In this case, $\lim_{n \to \infty} |\frac{f(n)}{n^2}| = \frac{1}{2}$ so you know $f \in \Theta(n^2)$.
As for getting the $\frac{1}{5} n^2$, note that if you pick any constant $0< c < \frac{1}{2}$, $c n^2 < \frac{n^2-n}{2}$ is equivalent to $0 < (\frac{1}{2} - c) n^2 - \frac{n}{2}$. The rhs of this is a parabola opening upwards, so for sufficiently large $n$ it tends to infinity so its true for sufficiently large $n$. 
Usually, you either find bounds via something like Master theorem (see Cormen et al's algorithms book) or experience (knowing certain things are going to be bounded in certain ways, e.g. via series expansions or something). 
A: 
Question: Is there a general strategy for finding bounds aside from just guessing?

Trust me, you're better off with considering it to be trial-and-error, to the extent you don't have enough experience to consider it "just a bit of boring algebra". Certainly it will be a waste of time to spend any effort formulating and learning a general strategy for finding constants for big-O proofs.
Why? Because after solving a few weeks worth of homework of this kind, you will never have to do it again. It is not a skill that has the slightest practical use for analyzing algorithms -- in fact the very reason to use big-O notation to speak about asymptotic growth is such that one won't have to worry about what these constants are.
The point of setting homework exercises that apply the definitions is simply to make sure you convince yourself in a few easy cases that the definitions make sense and that you can safely stop caring about exactly what the constants are in each particular situation.
Once you've done this, everything else you do with asymptotic analysis will be done by learning a few rules of thumb: The term with the highest exponent always wins.

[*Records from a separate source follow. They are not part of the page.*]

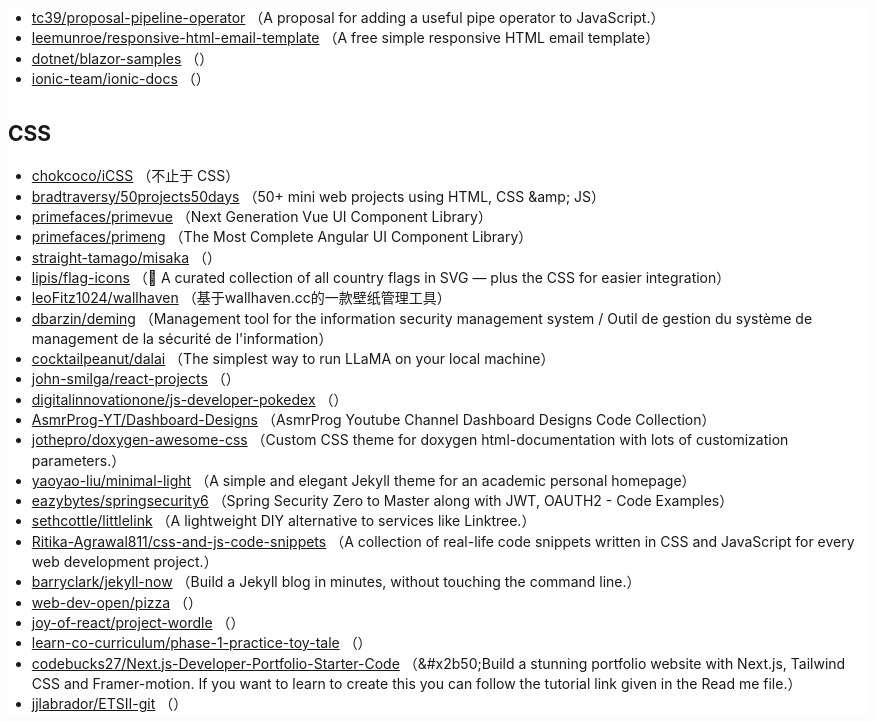 * [tc39/proposal-pipeline-operator](https://link.qdkfweb.cn/?target=https%3A%2F%2Fgithub.com%2Ftc39%2Fproposal-pipeline-operator) （A proposal for adding a useful pipe operator to JavaScript.）
* [leemunroe/responsive-html-email-template](https://link.qdkfweb.cn/?target=https%3A%2F%2Fgithub.com%2Fleemunroe%2Fresponsive-html-email-template) （A free simple responsive HTML email template）
* [dotnet/blazor-samples](https://link.qdkfweb.cn/?target=https%3A%2F%2Fgithub.com%2Fdotnet%2Fblazor-samples) （）
* [ionic-team/ionic-docs](https://link.qdkfweb.cn/?target=https%3A%2F%2Fgithub.com%2Fionic-team%2Fionic-docs) （）

## CSS

* [chokcoco/iCSS](https://link.qdkfweb.cn/?target=https%3A%2F%2Fgithub.com%2Fchokcoco%2FiCSS) （不止于 CSS）
* [bradtraversy/50projects50days](https://link.qdkfweb.cn/?target=https%3A%2F%2Fgithub.com%2Fbradtraversy%2F50projects50days) （50+ mini web projects using HTML, CSS &amp;amp; JS）
* [primefaces/primevue](https://link.qdkfweb.cn/?target=https%3A%2F%2Fgithub.com%2Fprimefaces%2Fprimevue) （Next Generation Vue UI Component Library）
* [primefaces/primeng](https://link.qdkfweb.cn/?target=https%3A%2F%2Fgithub.com%2Fprimefaces%2Fprimeng) （The Most Complete Angular UI Component Library）
* [straight-tamago/misaka](https://link.qdkfweb.cn/?target=https%3A%2F%2Fgithub.com%2Fstraight-tamago%2Fmisaka) （）
* [lipis/flag-icons](https://link.qdkfweb.cn/?target=https%3A%2F%2Fgithub.com%2Flipis%2Fflag-icons) （&#x1f38f; A curated collection of all country flags in SVG — plus the CSS for easier integration）
* [leoFitz1024/wallhaven](https://link.qdkfweb.cn/?target=https%3A%2F%2Fgithub.com%2FleoFitz1024%2Fwallhaven) （基于wallhaven.cc的一款壁纸管理工具）
* [dbarzin/deming](https://link.qdkfweb.cn/?target=https%3A%2F%2Fgithub.com%2Fdbarzin%2Fdeming) （Management tool for the information security management system / Outil de gestion du syst&egrave;me de management de la s&eacute;curit&eacute; de l'information）
* [cocktailpeanut/dalai](https://link.qdkfweb.cn/?target=https%3A%2F%2Fgithub.com%2Fcocktailpeanut%2Fdalai) （The simplest way to run LLaMA on your local machine）
* [john-smilga/react-projects](https://link.qdkfweb.cn/?target=https%3A%2F%2Fgithub.com%2Fjohn-smilga%2Freact-projects) （）
* [digitalinnovationone/js-developer-pokedex](https://link.qdkfweb.cn/?target=https%3A%2F%2Fgithub.com%2Fdigitalinnovationone%2Fjs-developer-pokedex) （）
* [AsmrProg-YT/Dashboard-Designs](https://link.qdkfweb.cn/?target=https%3A%2F%2Fgithub.com%2FAsmrProg-YT%2FDashboard-Designs) （AsmrProg Youtube Channel Dashboard Designs Code Collection）
* [jothepro/doxygen-awesome-css](https://link.qdkfweb.cn/?target=https%3A%2F%2Fgithub.com%2Fjothepro%2Fdoxygen-awesome-css) （Custom CSS theme for doxygen html-documentation with lots of customization parameters.）
* [yaoyao-liu/minimal-light](https://link.qdkfweb.cn/?target=https%3A%2F%2Fgithub.com%2Fyaoyao-liu%2Fminimal-light) （A simple and elegant Jekyll theme for an academic personal homepage）
* [eazybytes/springsecurity6](https://link.qdkfweb.cn/?target=https%3A%2F%2Fgithub.com%2Feazybytes%2Fspringsecurity6) （Spring Security Zero to Master along with JWT, OAUTH2 - Code Examples）
* [sethcottle/littlelink](https://link.qdkfweb.cn/?target=https%3A%2F%2Fgithub.com%2Fsethcottle%2Flittlelink) （A lightweight DIY alternative to services like Linktree.）
* [Ritika-Agrawal811/css-and-js-code-snippets](https://link.qdkfweb.cn/?target=https%3A%2F%2Fgithub.com%2FRitika-Agrawal811%2Fcss-and-js-code-snippets) （A collection of real-life code snippets written in CSS and JavaScript for every web development project.）
* [barryclark/jekyll-now](https://link.qdkfweb.cn/?target=https%3A%2F%2Fgithub.com%2Fbarryclark%2Fjekyll-now) （Build a Jekyll blog in minutes, without touching the command line.）
* [web-dev-open/pizza](https://link.qdkfweb.cn/?target=https%3A%2F%2Fgithub.com%2Fweb-dev-open%2Fpizza) （）
* [joy-of-react/project-wordle](https://link.qdkfweb.cn/?target=https%3A%2F%2Fgithub.com%2Fjoy-of-react%2Fproject-wordle) （）
* [learn-co-curriculum/phase-1-practice-toy-tale](https://link.qdkfweb.cn/?target=https%3A%2F%2Fgithub.com%2Flearn-co-curriculum%2Fphase-1-practice-toy-tale) （）
* [codebucks27/Next.js-Developer-Portfolio-Starter-Code](https://link.qdkfweb.cn/?target=https%3A%2F%2Fgithub.com%2Fcodebucks27%2FNext.js-Developer-Portfolio-Starter-Code) （&amp;#x2b50;Build a stunning portfolio website with Next.js, Tailwind CSS and Framer-motion. If you want to learn to create this you can follow the tutorial link given in the Read me file.）
* [jjlabrador/ETSII-git](https://link.qdkfweb.cn/?target=https%3A%2F%2Fgithub.com%2Fjjlabrador%2FETSII-git) （）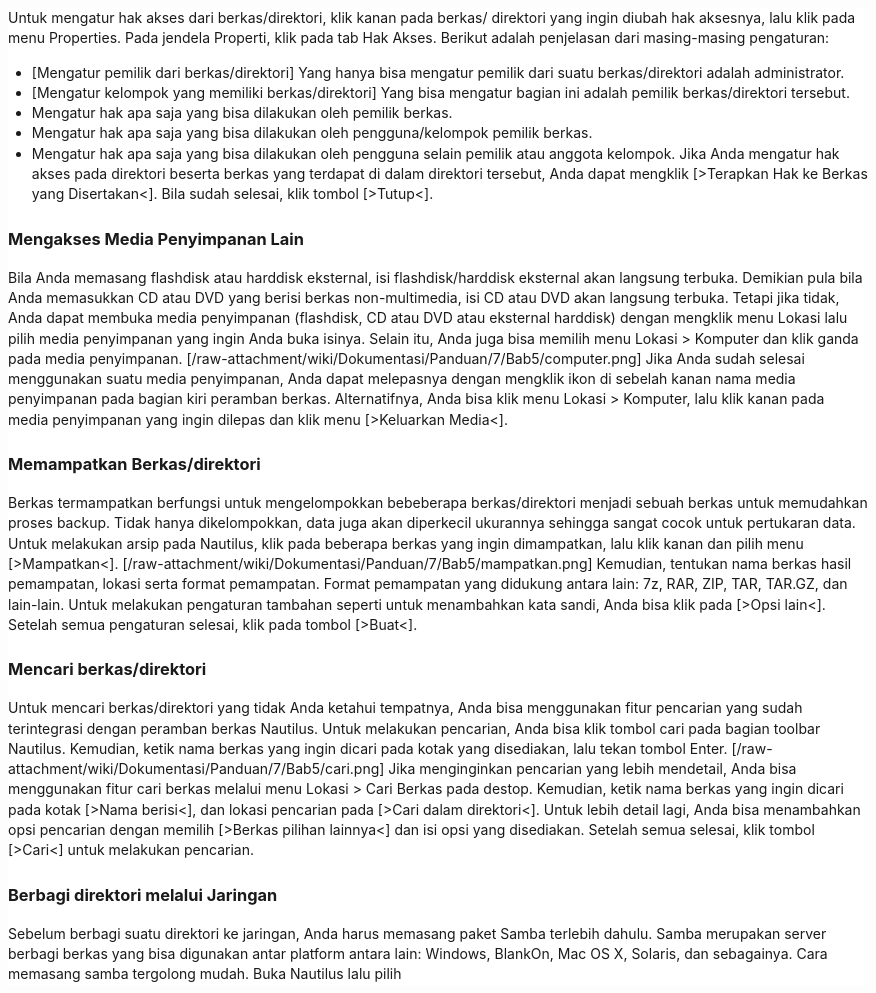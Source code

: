 Untuk mengatur hak akses dari berkas/direktori, klik kanan pada berkas/
direktori yang ingin diubah hak aksesnya, lalu klik pada menu Properties. Pada
jendela Properti, klik pada tab Hak Akses.
Berikut adalah penjelasan dari masing-masing pengaturan:
  * [Mengatur pemilik dari berkas/direktori] Yang hanya bisa mengatur pemilik
      dari suatu berkas/direktori adalah administrator.
  * [Mengatur kelompok yang memiliki berkas/direktori] Yang bisa mengatur
      bagian ini adalah pemilik berkas/direktori tersebut.
  * Mengatur hak apa saja yang bisa dilakukan oleh pemilik berkas.
  * Mengatur hak apa saja yang bisa dilakukan oleh pengguna/kelompok pemilik
      berkas.
  * Mengatur hak apa saja yang bisa dilakukan oleh pengguna selain pemilik
      atau anggota kelompok.
Jika Anda mengatur hak akses pada direktori beserta berkas yang terdapat di
dalam direktori tersebut, Anda dapat mengklik [>Terapkan Hak ke Berkas yang
Disertakan<]. Bila sudah selesai, klik tombol [>Tutup<].
### Mengakses Media Penyimpanan Lain
Bila Anda memasang flashdisk atau harddisk eksternal, isi flashdisk/harddisk
eksternal akan langsung terbuka. Demikian pula bila Anda memasukkan CD atau DVD
yang berisi berkas non-multimedia, isi CD atau DVD akan langsung terbuka.
Tetapi jika tidak, Anda dapat membuka media penyimpanan (flashdisk, CD atau DVD
atau eksternal harddisk) dengan mengklik menu Lokasi lalu pilih media
penyimpanan yang ingin Anda buka isinya. Selain itu, Anda juga bisa memilih
menu Lokasi > Komputer dan klik ganda pada media penyimpanan.
[/raw-attachment/wiki/Dokumentasi/Panduan/7/Bab5/computer.png]
Jika Anda sudah selesai menggunakan suatu media penyimpanan, Anda dapat
melepasnya dengan mengklik ikon di sebelah kanan nama media penyimpanan pada
bagian kiri peramban berkas. Alternatifnya, Anda bisa klik menu Lokasi >
Komputer, lalu klik kanan pada media penyimpanan yang ingin dilepas dan klik
menu [>Keluarkan Media<].
### Memampatkan Berkas/direktori
Berkas termampatkan berfungsi untuk mengelompokkan bebeberapa berkas/direktori
menjadi sebuah berkas untuk memudahkan proses backup. Tidak hanya
dikelompokkan, data juga akan diperkecil ukurannya sehingga sangat cocok untuk
pertukaran data. Untuk melakukan arsip pada Nautilus, klik pada beberapa berkas
yang ingin dimampatkan, lalu klik kanan dan pilih menu [>Mampatkan<].
[/raw-attachment/wiki/Dokumentasi/Panduan/7/Bab5/mampatkan.png]
Kemudian, tentukan nama berkas hasil pemampatan, lokasi serta format
pemampatan. Format pemampatan yang didukung antara lain: 7z, RAR, ZIP, TAR,
TAR.GZ, dan lain-lain. Untuk melakukan pengaturan tambahan seperti untuk
menambahkan kata sandi, Anda bisa klik pada [>Opsi lain<]. Setelah semua
pengaturan selesai, klik pada tombol [>Buat<].
### Mencari berkas/direktori
Untuk mencari berkas/direktori yang tidak Anda ketahui tempatnya, Anda bisa
menggunakan fitur pencarian yang sudah terintegrasi dengan peramban berkas
Nautilus. Untuk melakukan pencarian, Anda bisa klik tombol cari pada bagian
toolbar Nautilus. Kemudian, ketik nama berkas yang ingin dicari pada kotak yang
disediakan, lalu tekan tombol Enter.
[/raw-attachment/wiki/Dokumentasi/Panduan/7/Bab5/cari.png]
Jika menginginkan pencarian yang lebih mendetail, Anda bisa menggunakan fitur
cari berkas melalui menu Lokasi > Cari Berkas pada destop. Kemudian, ketik nama
berkas yang ingin dicari pada kotak [>Nama berisi<], dan lokasi pencarian pada
[>Cari dalam direktori<]. Untuk lebih detail lagi, Anda bisa menambahkan opsi
pencarian dengan memilih [>Berkas pilihan lainnya<] dan isi opsi yang
disediakan. Setelah semua selesai, klik tombol [>Cari<] untuk melakukan
pencarian.
### Berbagi direktori melalui Jaringan
Sebelum berbagi suatu direktori ke jaringan, Anda harus memasang paket Samba
terlebih dahulu. Samba merupakan server berbagi berkas yang bisa digunakan
antar platform antara lain: Windows, BlankOn, Mac OS X, Solaris, dan
sebagainya. Cara memasang samba tergolong mudah. Buka Nautilus lalu pilih
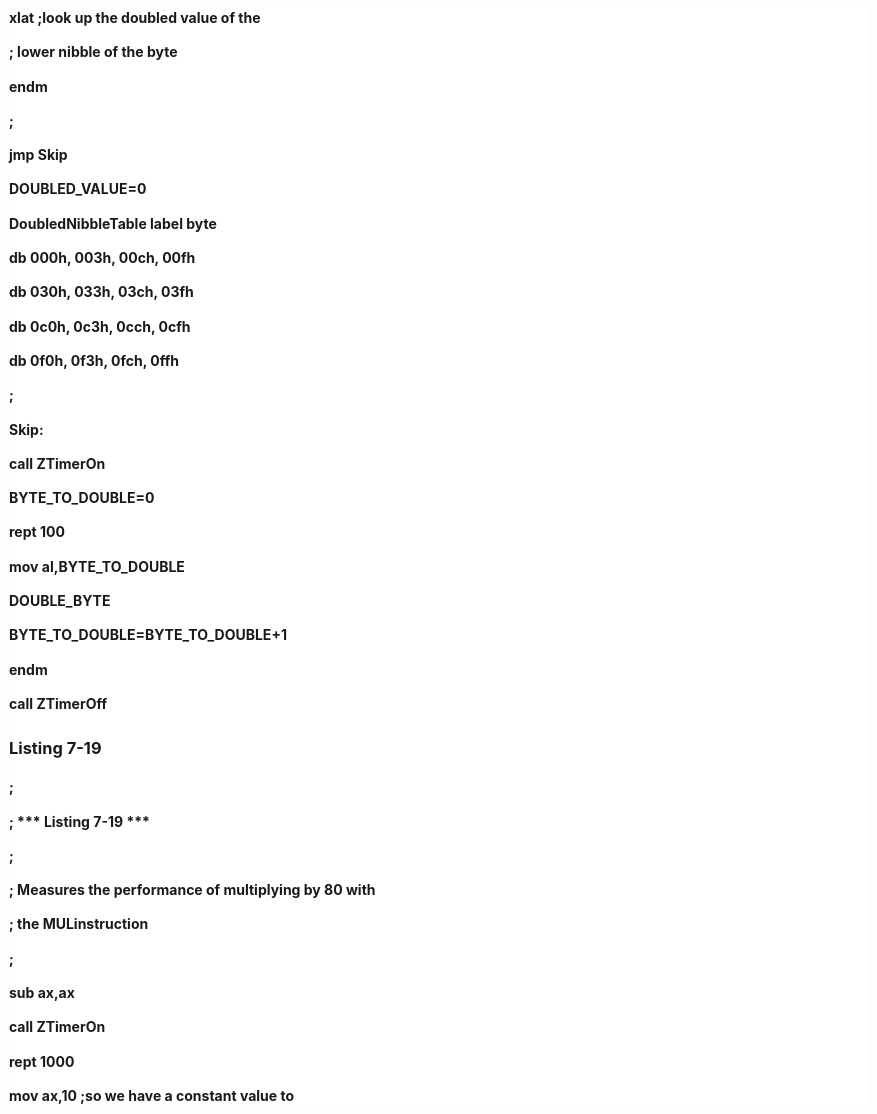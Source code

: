 **xlat ;look up the doubled value of the**

**; lower nibble of the byte**

**endm**

**;**

**jmp Skip**

**DOUBLED\_VALUE=0**

**DoubledNibbleTable label byte**

**db 000h, 003h, 00ch, 00fh**

**db 030h, 033h, 03ch, 03fh**

**db 0c0h, 0c3h, 0cch, 0cfh**

**db 0f0h, 0f3h, 0fch, 0ffh**

**;**

**Skip:**

**call ZTimerOn**

**BYTE\_TO\_DOUBLE=0**

**rept 100**

**mov al,BYTE\_TO\_DOUBLE**

**DOUBLE\_BYTE**

**BYTE\_TO\_DOUBLE=BYTE\_TO\_DOUBLE+1**

**endm**

**call ZTimerOff**



### Listing 7-19


**;**

**; \*\*\* Listing 7-19 \*\*\***

**;**

**; Measures the performance of multiplying by 80 with**

**; the MULinstruction**

**;**

**sub ax,ax**

**call ZTimerOn**

**rept 1000**

**mov ax,10 ;so we have a constant value to**

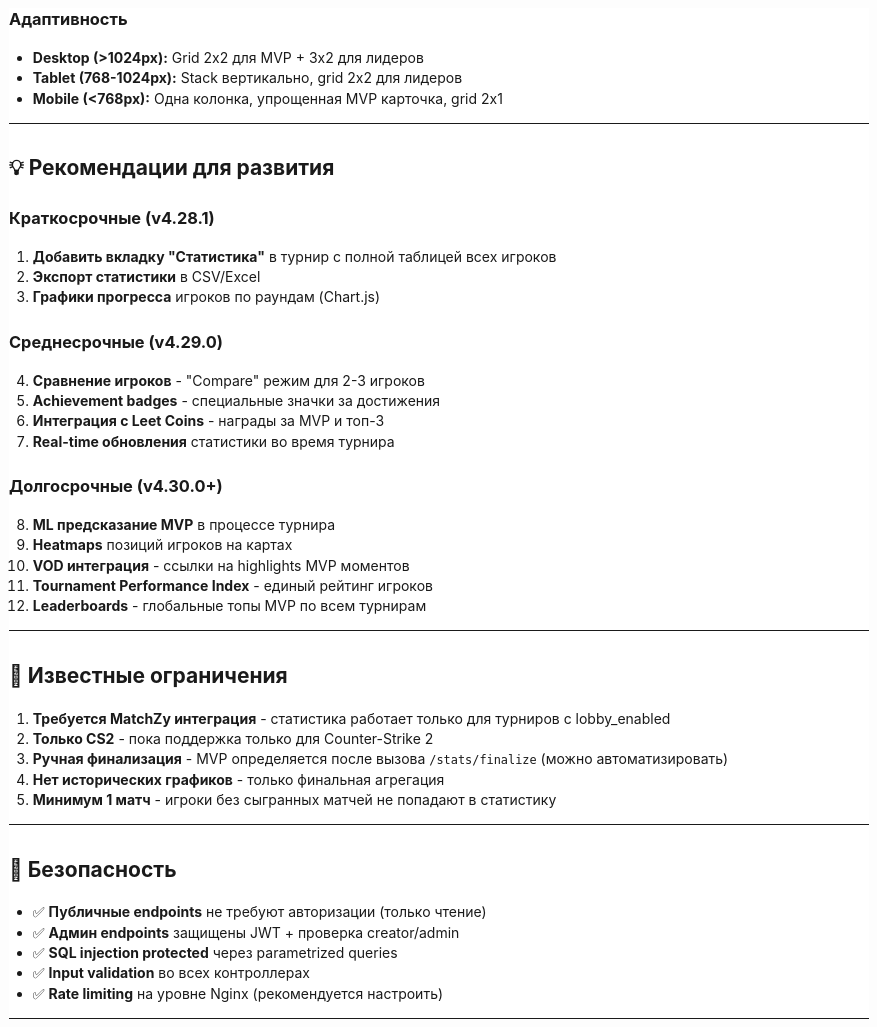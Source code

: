 ### Адаптивность
- **Desktop (>1024px):** Grid 2x2 для MVP + 3x2 для лидеров
- **Tablet (768-1024px):** Stack вертикально, grid 2x2 для лидеров
- **Mobile (<768px):** Одна колонка, упрощенная MVP карточка, grid 2x1

---

## 💡 Рекомендации для развития

### Краткосрочные (v4.28.1)
1. **Добавить вкладку "Статистика"** в турнир с полной таблицей всех игроков
2. **Экспорт статистики** в CSV/Excel
3. **Графики прогресса** игроков по раундам (Chart.js)

### Среднесрочные (v4.29.0)
4. **Сравнение игроков** - "Compare" режим для 2-3 игроков
5. **Achievement badges** - специальные значки за достижения
6. **Интеграция с Leet Coins** - награды за MVP и топ-3
7. **Real-time обновления** статистики во время турнира

### Долгосрочные (v4.30.0+)
8. **ML предсказание MVP** в процессе турнира
9. **Heatmaps** позиций игроков на картах
10. **VOD интеграция** - ссылки на highlights MVP моментов
11. **Tournament Performance Index** - единый рейтинг игроков
12. **Leaderboards** - глобальные топы MVP по всем турнирам

---

## 🐛 Известные ограничения

1. **Требуется MatchZy интеграция** - статистика работает только для турниров с lobby_enabled
2. **Только CS2** - пока поддержка только для Counter-Strike 2
3. **Ручная финализация** - MVP определяется после вызова `/stats/finalize` (можно автоматизировать)
4. **Нет исторических графиков** - только финальная агрегация
5. **Минимум 1 матч** - игроки без сыгранных матчей не попадают в статистику

---

## 🔐 Безопасность

- ✅ **Публичные endpoints** не требуют авторизации (только чтение)
- ✅ **Админ endpoints** защищены JWT + проверка creator/admin
- ✅ **SQL injection protected** через parametrized queries
- ✅ **Input validation** во всех контроллерах
- ✅ **Rate limiting** на уровне Nginx (рекомендуется настроить)

---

If there are logarithmic factors multiplied onto the powers of the variable, the highest power of the logarithm wins -- but only if the exponent on the variable are equal; even a small fractional difference in the exponent trumps all logarithmic factors. And so on.
Once you've got those rules internalized, you won't have any reason to worry about particular $c$s and $N$s.

In the unlikely case that you end up with a final exam that asks you to find particular $c$s and $N$s, a general approach would be


*

*Pick a $c$ out of thin air such that it looks clearly larger than it needs to be. (For big-$\Omega$ instead of big-O, make it clearly smaller than it needs to be -- this looks like how they got $\frac15$ in your concrete case: it's something picked out of thin air that doesn't look like it will be too large to work).

*Using plain old high school algebra, find out how large $N$ has to be to work with the $c$ you have chosen. Don't worry about getting a precise bound; it's allowed to quite an $N$ that is larger than strictly necessary.